Stanis La Rochelle ha scritto:


> Avranno forzato per farlo tornare prima e invece torna più tardi. Classico


se avessimo un secondo decente,allora non avrebbero forzato.


----------



## Toby rosso nero (19 Ottobre 2022)

Stessa gamba sinistra ma muscolo diverso.


----------



## KILPIN_91 (19 Ottobre 2022)

Crazy rossonero 90 ha scritto:


> Vedi l'allegato 3610
> 
> Per rasserenare un po' il clima..
> Almeno è una ricaduta


non dovevano forzare


----------



## Zenos (19 Ottobre 2022)

Zenos ha scritto:


> Fermi tutti ho la soluzione. Maignan dietro la porta butta aglio dalla parte opposta alla palla,e Tata per evitarlo le para tutte.


E sono sicuro che qualcuno direbbe: Paolo aveva previsto tutto!


----------



## chicagousait (19 Ottobre 2022)

Toby rosso nero ha scritto:


> Il Milan comunica che Maignan ha riportato una lesione del muscolo soleo della gamba sinistra. Verrà rivalutato tra 10 giorni.


Io manco sapevo di avere un muscolo del genere nella mia gamba. Se vuole gli presto il mio, è poco usato


----------



## kYMERA (19 Ottobre 2022)

Mamma mia, ho aperto facebook e mi sono ritrovato sta notizia. Tragedia.


----------



## Mika (19 Ottobre 2022)

Stanis La Rochelle ha scritto:


> Siamo fuori dalla champion comunque. Direi che ormai è ufficiale proprio


Dici che non riusciamo a battere il Salisburgo e la Dinamo Zagabria? Che faremo 0 goal?


----------



## Swaitak (19 Ottobre 2022)

Toby rosso nero ha scritto:


> Il Milan comunica che Maignan ha riportato una lesione del muscolo soleo della gamba sinistra. Verrà rivalutato tra 10 giorni.


farei esplodere 20 satan 2 carichi di bestemmie


----------



## Rudi84 (19 Ottobre 2022)

pazzomania ha scritto:


> No no, Per Dindirindina


Ahhh pensavo peggio


----------



## Andreas89 (19 Ottobre 2022)

Toby rosso nero ha scritto:


> Il Milan comunica che Maignan ha riportato una lesione del muscolo soleo della gamba sinistra.
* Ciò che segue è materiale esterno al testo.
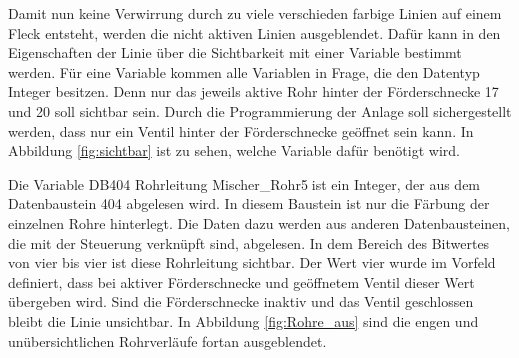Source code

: Damit nun keine Verwirrung durch zu viele verschieden farbige Linien auf einem Fleck entsteht, werden die nicht aktiven Linien ausgeblendet. Dafür kann in den Eigenschaften der Linie über die Sichtbarkeit mit einer Variable bestimmt werden. Für eine Variable kommen alle Variablen in Frage, die den Datentyp Integer besitzen. Denn nur das jeweils aktive Rohr hinter der Förderschnecke 17 und 20 soll sichtbar sein. Durch die Programmierung der Anlage soll sichergestellt werden, dass nur ein Ventil hinter der Förderschnecke geöffnet sein kann. In Abbildung \ref{fig:sichtbar} ist zu sehen, welche Variable dafür benötigt wird. 
 
 \begin{figure}[H] %
 \end{figure} %

Die \glqq Variable DB404 Rohrleitung Mischer\_Rohr5\grqq \textcolor{white}{l}ist ein Integer, der aus dem Datenbaustein 404 abgelesen wird. In diesem Baustein ist nur die Färbung der einzelnen Rohre hinterlegt. Die Daten dazu werden aus anderen Datenbausteinen, die mit der Steuerung verknüpft sind, abgelesen. In dem Bereich des Bitwertes von vier bis vier ist diese Rohrleitung sichtbar. Der Wert vier wurde im Vorfeld definiert, dass bei aktiver Förderschnecke und geöffnetem Ventil dieser Wert übergeben wird. Sind die Förderschnecke inaktiv und das Ventil geschlossen bleibt die Linie unsichtbar. In Abbildung \ref{fig:Rohre_aus} sind die engen und unübersichtlichen Rohrverläufe fortan ausgeblendet. \\

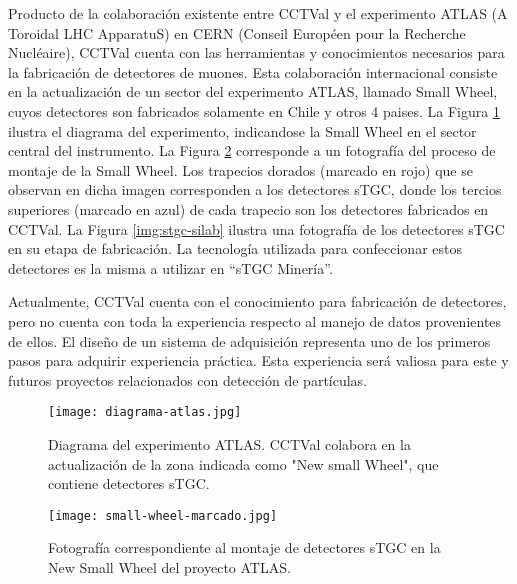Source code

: 	
	Producto de la colaboración existente entre CCTVal y el experimento ATLAS (A Toroidal LHC ApparatuS) en CERN (Conseil Européen pour la Recherche Nucléaire), CCTVal  cuenta con las herramientas y conocimientos necesarios para la fabricación de detectores de muones. Esta colaboración internacional consiste en la actualización de un sector del experimento ATLAS, llamado Small Wheel, cuyos detectores son fabricados solamente en Chile y otros 4 paises. La Figura  \ref{img:diagrama-atlas} ilustra el diagrama del experimento, indicandose la Small Wheel en el sector central del instrumento. La Figura \ref{img:small-wheel} corresponde a un fotografía  del proceso de montaje de la Small Wheel. Los trapecios dorados (marcado en rojo)  que se observan en dicha imagen corresponden a los detectores sTGC, donde los tercios superiores (marcado en azul) de cada trapecio son los detectores fabricados en CCTVal. La Figura \ref{img:stgc-silab} ilustra una fotografía de los detectores sTGC en su etapa de fabricación. La tecnología utilizada para confeccionar estos detectores es la misma a utilizar en ``sTGC Minería''.
	
	Actualmente, CCTVal  cuenta con el conocimiento para fabricación de detectores, pero no cuenta con toda la experiencia respecto al manejo de datos provenientes de ellos. El diseño de un sistema de adquisición representa uno de los primeros pasos para adquirir experiencia práctica. Esta experiencia será  valiosa para este y futuros proyectos relacionados con detección de partículas.
	
	
	\begin{figure}[h]
		\centering
		\texttt{[image: diagrama-atlas.jpg]}
		\caption{Diagrama del experimento ATLAS. CCTVal colabora en la actualización de la zona indicada como "New small Wheel", que contiene detectores sTGC.}
		\label{img:diagrama-atlas}
	\end{figure}

	\begin{figure}[h]
		\centering
		\texttt{[image: small-wheel-marcado.jpg]}
		\caption{Fotografía correspondiente al montaje de detectores sTGC en la New Small Wheel del proyecto ATLAS.}
		\label{img:small-wheel}
	\end{figure}
	
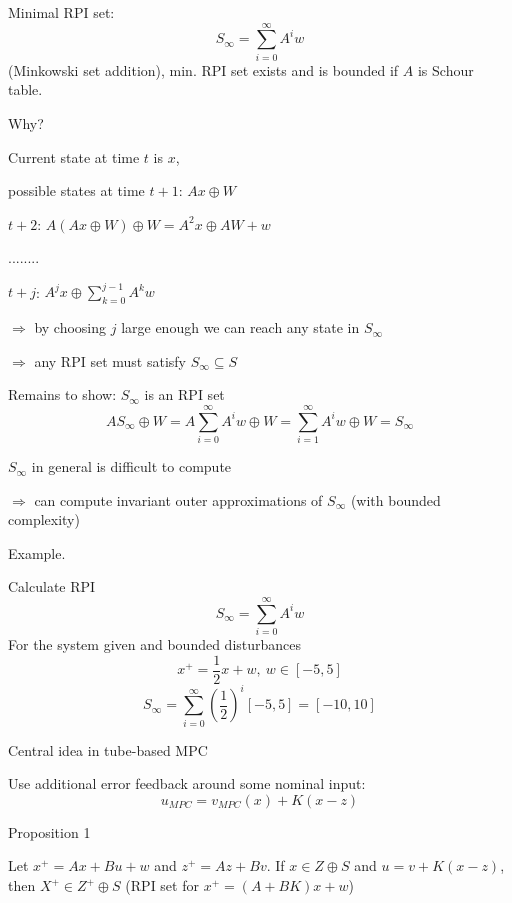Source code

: Minimal RPI set:
\begin{equation*}
S_{\infty} = \sum_{i = 0}^{\infty} A^iw
\end{equation*}
(Minkowski set addition), min. RPI set exists and is bounded if $A$ is Schour table.

Why?

Current state at time $t$ is $x$,

possible states at time $t+1$: $Ax \oplus W$
                        
$t+2$: $A(Ax \oplus W) \oplus W = A^2x \oplus AW + w$
  
       ........
        
$t+j$: $A^jx \oplus \sum_{k=0}^{j-1}A^kw$

$\Rightarrow$ by choosing $j$ large enough we can reach any state in $S_{\infty}$

$\Rightarrow$ any RPI set must satisfy $S_{\infty} \subseteq S$

Remains to show: $S_{\infty}$ is an RPI set
\begin{equation*}
AS_{\infty} \oplus W = A\sum_{i=0}^{\infty}A^iw \oplus W = \sum_{i=1}^{\infty}A^iw \oplus W = S_{\infty} 
\end{equation*}

$S_{\infty}$ in  general is difficult to compute 

$\Rightarrow$ can compute invariant outer approximations of $S_{\infty}$ (with bounded complexity)

Example. 

Calculate RPI 
\begin{equation*}
S_{\infty} = \sum_{i=0}^{\infty} A^iw
\end{equation*}
For the system given and bounded disturbances
\begin{equation*}
x^+=\frac{1}{2}x + w, \ w \in [-5,5]
\end{equation*}
\begin{equation*}
S_{\infty} = \sum_{i=0}^{\infty}(\frac{1}{2})^i [-5,5] = [-10, 10]
\end{equation*}

Central idea in tube-based MPC

Use additional error feedback around some nominal input:
\begin{equation*}
u_{MPC} = v_{MPC}(x) + K (x - z)
\end{equation*}

Proposition 1

Let $x^+ = Ax + Bu + w$ and $z^+ = Az + Bv$. If $ x \in Z \oplus S$ and $ u = v + K(x - z)$, then $ X^+ \in Z^+ \oplus S$ (RPI set for $x^+ = (A+BK)x + w$)

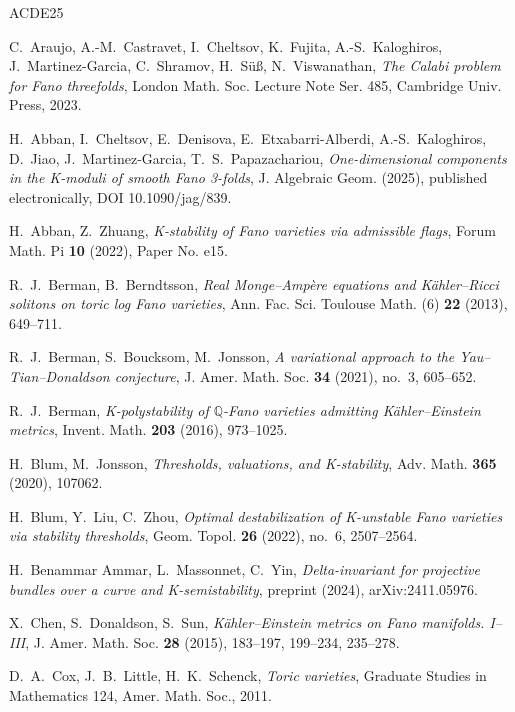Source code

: \documentclass[11pt]{amsart}
\theoremstyle{definition}
\theoremstyle{remark}
\newcommand{\QQ}{\mathbb{Q}}
\begin{document}
\begin{thebibliography}{ACDE25}

C.~Araujo, A.-M.~Castravet, I.~Cheltsov, K.~Fujita, A.-S.~Kaloghiros,
J.~Martinez-Garcia, C.~Shramov, H.~S\"u\ss{}, N.~Viswanathan,
\emph{The Calabi problem for Fano threefolds},
London Math. Soc. Lecture Note Ser. 485, Cambridge Univ. Press, 2023.

H.~Abban, I.~Cheltsov, E.~Denisova, E.~Etxabarri-Alberdi,
A.-S.~Kaloghiros, D.~Jiao, J.~Martinez-Garcia, T.~S.~Papazachariou,
\emph{One-dimensional components in the K-moduli of smooth Fano
3-folds}, J. Algebraic Geom. (2025), published electronically,
DOI 10.1090/jag/839.

H.~Abban, Z.~Zhuang,
\emph{K-stability of Fano varieties via admissible flags},
Forum Math. Pi \textbf{10} (2022), Paper No. e15.

R.~J.~Berman, B.~Berndtsson,
\emph{Real Monge--Amp\`ere equations and K\"ahler--Ricci solitons on
toric log Fano varieties},
Ann. Fac. Sci. Toulouse Math. (6) \textbf{22} (2013), 649--711.

R.~J.~Berman, S.~Boucksom, M.~Jonsson,
\emph{A variational approach to the Yau--Tian--Donaldson conjecture},
J. Amer. Math. Soc. \textbf{34} (2021), no.~3, 605--652.

R.~J.~Berman,
\emph{K-polystability of $\QQ$-Fano varieties admitting
K\"ahler--Einstein metrics},
Invent. Math. \textbf{203} (2016), 973--1025.

H.~Blum, M.~Jonsson,
\emph{Thresholds, valuations, and K-stability},
Adv. Math. \textbf{365} (2020), 107062.

H.~Blum, Y.~Liu, C.~Zhou,
\emph{Optimal destabilization of K-unstable Fano varieties via
stability thresholds},
Geom. Topol. \textbf{26} (2022), no.~6, 2507--2564.

H.~Benammar Ammar, L.~Massonnet, C.~Yin,
\emph{Delta-invariant for projective bundles over a curve and
K-semistability}, preprint (2024), arXiv:2411.05976.

X.~Chen, S.~Donaldson, S.~Sun,
\emph{K\"ahler--Einstein metrics on Fano manifolds. I--III},
J. Amer. Math. Soc. \textbf{28} (2015), 183--197, 199--234, 235--278.

D.~A.~Cox, J.~B.~Little, H.~K.~Schenck,
\emph{Toric varieties},
Graduate Studies in Mathematics 124, Amer. Math. Soc., 2011.


\end{thebibliography}
\end{document}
Verrà rivalutato tra 10 giorni.


Quindi senza mike non abbiamo speranze contro dinamo e Salisburgo? Beh allora non giochiamole. Risparmiamo energia.


----------



## willcoyote85 (19 Ottobre 2022)

Crazy rossonero 90 ha scritto:


> Vedi l'allegato 3610
> 
> Per rasserenare un po' il clima..
> Almeno è una ricaduta


spero che sto nicola pozzi non sia del milan.
neanche sa di che gamba si tratta?
sarebbe da licenziamento in tronco.


----------



## bmb (19 Ottobre 2022)

Andreas89 ha scritto:


> Quindi senza mike non abbiamo speranze contro dinamo e Salisburgo? Beh allora non giochiamole. Risparmiamo energia.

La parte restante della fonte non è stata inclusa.